The records below hold a stretch from the line with "Conversely, a file" through the line with "If an inode is materialized, its"; return exactly those lines, ends included, and nothing more.

_Recorded data_
<<<<
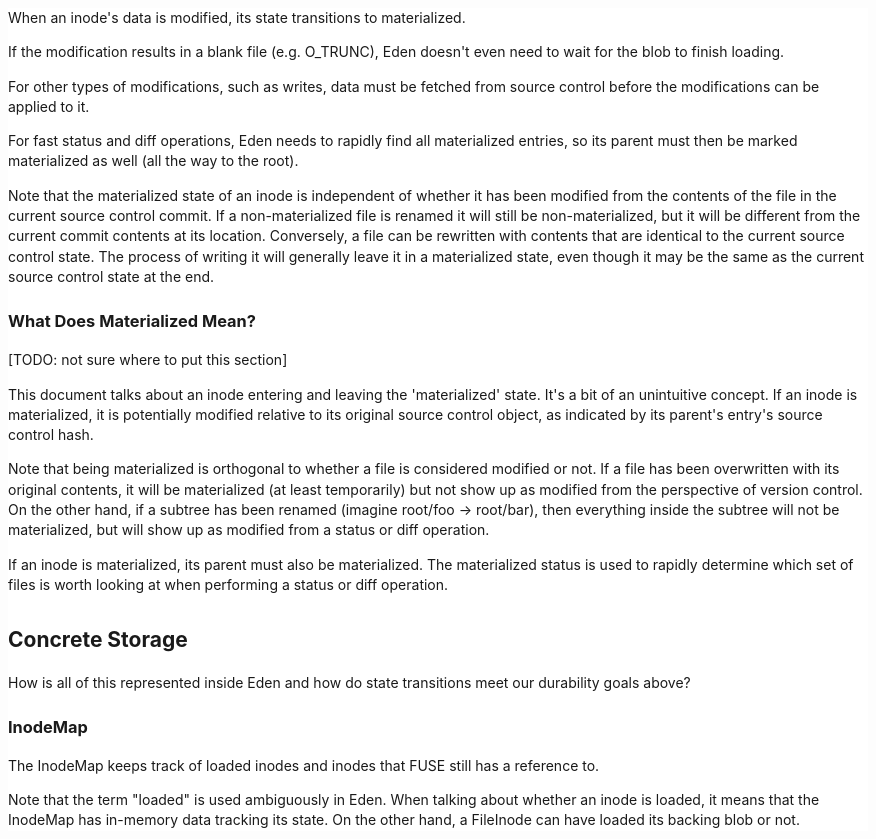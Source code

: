 When an inode's data is modified, its state transitions to materialized.

If the modification results in a blank file (e.g. O_TRUNC), Eden doesn't even
need to wait for the blob to finish loading.

For other types of modifications, such as writes, data must be fetched from
source control before the modifications can be applied to it.

For fast status and diff operations, Eden needs to rapidly find all materialized
entries, so its parent must then be marked materialized as well (all the way to
the root).

Note that the materialized state of an inode is independent of whether it has
been modified from the contents of the file in the current source control
commit. If a non-materialized file is renamed it will still be non-materialized,
but it will be different from the current commit contents at its location.
Conversely, a file can be rewritten with contents that are identical to the
current source control state. The process of writing it will generally leave it
in a materialized state, even though it may be the same as the current source
control state at the end.

### What Does Materialized Mean?

[TODO: not sure where to put this section]

This document talks about an inode entering and leaving the 'materialized'
state. It's a bit of an unintuitive concept. If an inode is materialized, it is
potentially modified relative to its original source control object, as
indicated by its parent's entry's source control hash.

Note that being materialized is orthogonal to whether a file is considered
modified or not. If a file has been overwritten with its original contents, it
will be materialized (at least temporarily) but not show up as modified from the
perspective of version control. On the other hand, if a subtree has been renamed
(imagine root/foo -> root/bar), then everything inside the subtree will not be
materialized, but will show up as modified from a status or diff operation.

If an inode is materialized, its parent must also be materialized. The
materialized status is used to rapidly determine which set of files is worth
looking at when performing a status or diff operation.

## Concrete Storage

How is all of this represented inside Eden and how do state transitions meet our
durability goals above?

### InodeMap

The InodeMap keeps track of loaded inodes and inodes that FUSE still has a
reference to.

Note that the term "loaded" is used ambiguously in Eden. When talking about
whether an inode is loaded, it means that the InodeMap has in-memory data
tracking its state. On the other hand, a FileInode can have loaded its backing
blob or not.
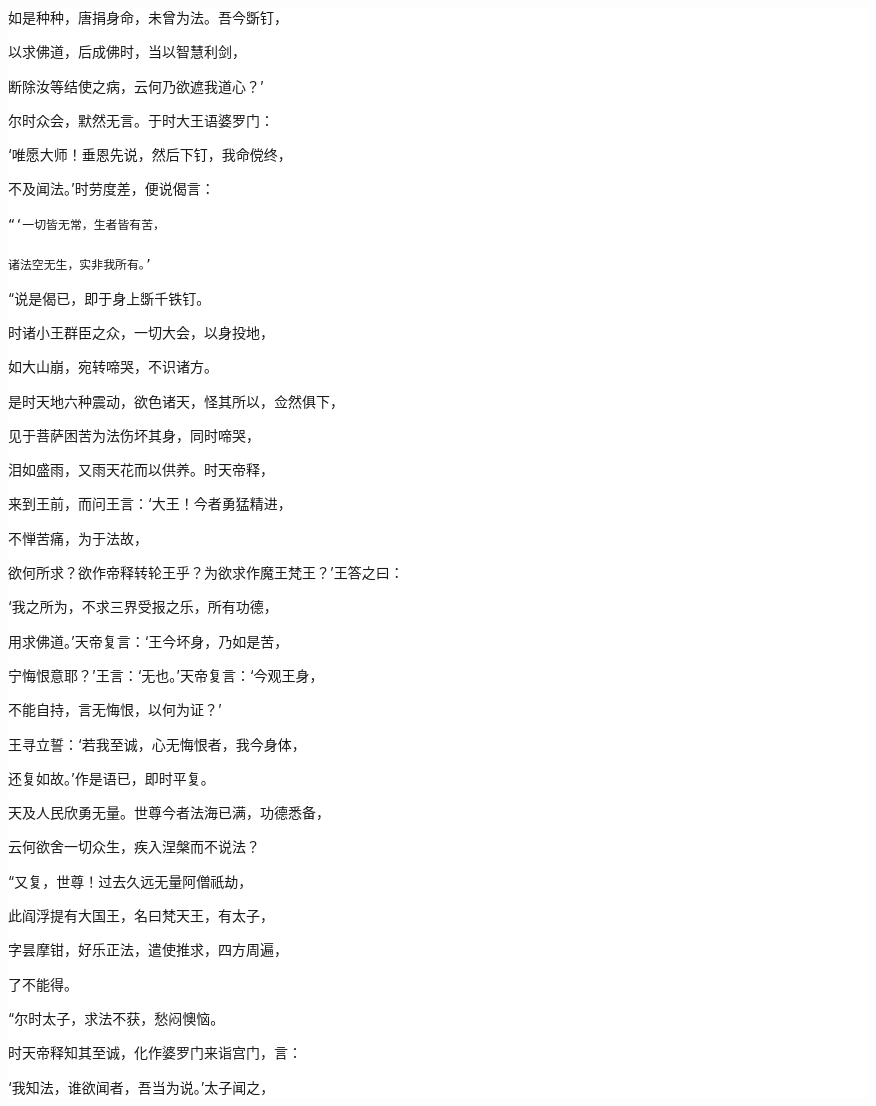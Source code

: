 如是种种，唐捐身命，未曾为法。吾今斲钉，

以求佛道，后成佛时，当以智慧利剑，

断除汝等结使之病，云何乃欲遮我道心？’

尔时众会，默然无言。于时大王语婆罗门：

‘唯愿大师！垂恩先说，然后下钉，我命傥终，

不及闻法。’时劳度差，便说偈言：

```
“‘一切皆无常，生者皆有苦，

诸法空无生，实非我所有。’
```

“说是偈已，即于身上斲千铁钉。

时诸小王群臣之众，一切大会，以身投地，

如大山崩，宛转啼哭，不识诸方。

是时天地六种震动，欲色诸天，怪其所以，佥然俱下，

见于菩萨困苦为法伤坏其身，同时啼哭，

泪如盛雨，又雨天花而以供养。时天帝释，

来到王前，而问王言：‘大王！今者勇猛精进，

不惮苦痛，为于法故，

欲何所求？欲作帝释转轮王乎？为欲求作魔王梵王？’王答之曰：

‘我之所为，不求三界受报之乐，所有功德，

用求佛道。’天帝复言：‘王今坏身，乃如是苦，

宁悔恨意耶？’王言：‘无也。’天帝复言：‘今观王身，

不能自持，言无悔恨，以何为证？’

王寻立誓：‘若我至诚，心无悔恨者，我今身体，

还复如故。’作是语已，即时平复。

天及人民欣勇无量。世尊今者法海已满，功德悉备，

云何欲舍一切众生，疾入涅槃而不说法？

“又复，世尊！过去久远无量阿僧祇劫，

此阎浮提有大国王，名曰梵天王，有太子，

字昙摩钳，好乐正法，遣使推求，四方周遍，

了不能得。

“尔时太子，求法不获，愁闷懊恼。

时天帝释知其至诚，化作婆罗门来诣宫门，言：

‘我知法，谁欲闻者，吾当为说。’太子闻之，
>>>>
_Result of this exercise_
Conversely, a file can be rewritten with contents that are identical to the
current source control state. The process of writing it will generally leave it
in a materialized state, even though it may be the same as the current source
control state at the end.

### What Does Materialized Mean?

[TODO: not sure where to put this section]

This document talks about an inode entering and leaving the 'materialized'
state. It's a bit of an unintuitive concept. If an inode is materialized, it is
potentially modified relative to its original source control object, as
indicated by its parent's entry's source control hash.

Note that being materialized is orthogonal to whether a file is considered
modified or not. If a file has been overwritten with its original contents, it
will be materialized (at least temporarily) but not show up as modified from the
perspective of version control. On the other hand, if a subtree has been renamed
(imagine root/foo -> root/bar), then everything inside the subtree will not be
materialized, but will show up as modified from a status or diff operation.

If an inode is materialized, its parent must also be materialized. The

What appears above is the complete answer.